[Source texts of formatted documents]
* * * *

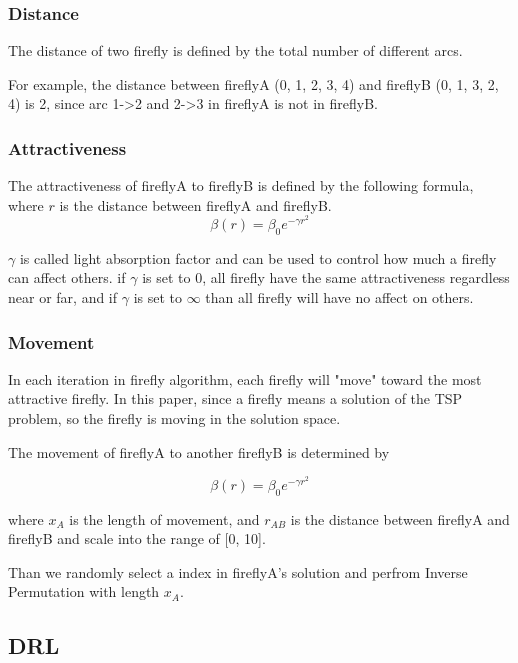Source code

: \documentclass[twocolumn, a4paper]{extarticle}
\begin{document}
\subsubsection{Distance}
The distance of two firefly is defined by the total number of different arcs. 

For example, the distance between fireflyA (0, 1, 2, 3, 4) and fireflyB (0, 1, 3, 2, 4) is 2, since arc 1->2 and 2->3 in fireflyA is not in fireflyB.

\subsubsection{Attractiveness}
The attractiveness of fireflyA to fireflyB is defined by the following formula, where $r$ is the distance between fireflyA and fireflyB.
\begin{equation}
	\beta(r)=\beta_0e^{-\gamma r^2}
\end{equation}


$\gamma$ is called light absorption factor and can be used to control how much a firefly can affect others. if $\gamma$ is set to 0, all firefly have the same attractiveness regardless near or far, and if $\gamma$ is set to $\infty$ than all firefly will have no affect on others.

\subsubsection{Movement}
In each iteration in firefly algorithm, each firefly will "move" toward the most attractive firefly.
In this paper, since a firefly means a solution of the TSP problem, so the firefly is moving in the solution space. 

The movement of fireflyA to another fireflyB is determined by

\begin{equation}
	\beta(r)=\beta_0e^{-\gamma r^2}
\end{equation}

where $x_A$ is the length of movement, and $r_{AB}$ is the distance between fireflyA and fireflyB and scale into the range of [0, 10].

Than we randomly select a index in fireflyA's solution and perfrom Inverse Permutation with length $x_A$.

\subsection{DRL}
\end{document}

* * * *

** Brief **
Please reproduce every entry above exactly, but leave out the pictures.

** Written reply **
Source code

: \documentclass[twocolumn, a4paper]{extarticle}
\begin{document}
\subsubsection{Distance}
The distance of two firefly is defined by the total number of different arcs. 

For example, the distance between fireflyA (0, 1, 2, 3, 4) and fireflyB (0, 1, 3, 2, 4) is 2, since arc 1->2 and 2->3 in fireflyA is not in fireflyB.

\subsubsection{Attractiveness}
The attractiveness of fireflyA to fireflyB is defined by the following formula, where $r$ is the distance between fireflyA and fireflyB.
\begin{equation}
	\beta(r)=\beta_0e^{-\gamma r^2}
\end{equation}


$\gamma$ is called light absorption factor and can be used to control how much a firefly can affect others. if $\gamma$ is set to 0, all firefly have the same attractiveness regardless near or far, and if $\gamma$ is set to $\infty$ than all firefly will have no affect on others.

\subsubsection{Movement}
In each iteration in firefly algorithm, each firefly will "move" toward the most attractive firefly.
In this paper, since a firefly means a solution of the TSP problem, so the firefly is moving in the solution space. 

The movement of fireflyA to another fireflyB is determined by

\begin{equation}
	\beta(r)=\beta_0e^{-\gamma r^2}
\end{equation}

where $x_A$ is the length of movement, and $r_{AB}$ is the distance between fireflyA and fireflyB and scale into the range of [0, 10].

Than we randomly select a index in fireflyA's solution and perfrom Inverse Permutation with length $x_A$.

\subsection{DRL}
\end{document}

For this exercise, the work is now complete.